• **Your objective**:
Every entry, from first to last, is to be retyped without any alteration.

• **Record excerpts**:
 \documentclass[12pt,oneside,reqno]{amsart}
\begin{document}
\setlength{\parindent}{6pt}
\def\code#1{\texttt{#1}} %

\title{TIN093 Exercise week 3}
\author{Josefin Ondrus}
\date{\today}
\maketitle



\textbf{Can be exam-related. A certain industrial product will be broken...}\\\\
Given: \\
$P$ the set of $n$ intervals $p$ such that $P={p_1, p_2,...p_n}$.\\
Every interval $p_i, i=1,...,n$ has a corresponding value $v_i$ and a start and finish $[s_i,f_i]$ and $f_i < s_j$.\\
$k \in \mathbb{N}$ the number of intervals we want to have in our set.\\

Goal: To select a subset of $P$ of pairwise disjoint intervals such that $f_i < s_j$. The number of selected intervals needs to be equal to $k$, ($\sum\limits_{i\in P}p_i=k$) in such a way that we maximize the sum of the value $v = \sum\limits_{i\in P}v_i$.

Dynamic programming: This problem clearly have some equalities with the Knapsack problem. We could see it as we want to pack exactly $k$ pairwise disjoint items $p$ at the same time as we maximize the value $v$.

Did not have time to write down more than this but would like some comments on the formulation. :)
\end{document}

• **Exercise result**:
 \documentclass[12pt,oneside,reqno]{amsart}
\begin{document}
\setlength{\parindent}{6pt}
\def\code#1{\texttt{#1}} %

\title{TIN093 Exercise week 3}
\author{Josefin Ondrus}
\date{\today}
\maketitle



\textbf{Can be exam-related. A certain industrial product will be broken...}\\\\
Given: \\
$P$ the set of $n$ intervals $p$ such that $P={p_1, p_2,...p_n}$.\\
Every interval $p_i, i=1,...,n$ has a corresponding value $v_i$ and a start and finish $[s_i,f_i]$ and $f_i < s_j$.\\
$k \in \mathbb{N}$ the number of intervals we want to have in our set.\\

Goal: To select a subset of $P$ of pairwise disjoint intervals such that $f_i < s_j$. The number of selected intervals needs to be equal to $k$, ($\sum\limits_{i\in P}p_i=k$) in such a way that we maximize the sum of the value $v = \sum\limits_{i\in P}v_i$.

Dynamic programming: This problem clearly have some equalities with the Knapsack problem. We could see it as we want to pack exactly $k$ pairwise disjoint items $p$ at the same time as we maximize the value $v$.

Did not have time to write down more than this but would like some comments on the formulation. :)
\end{document}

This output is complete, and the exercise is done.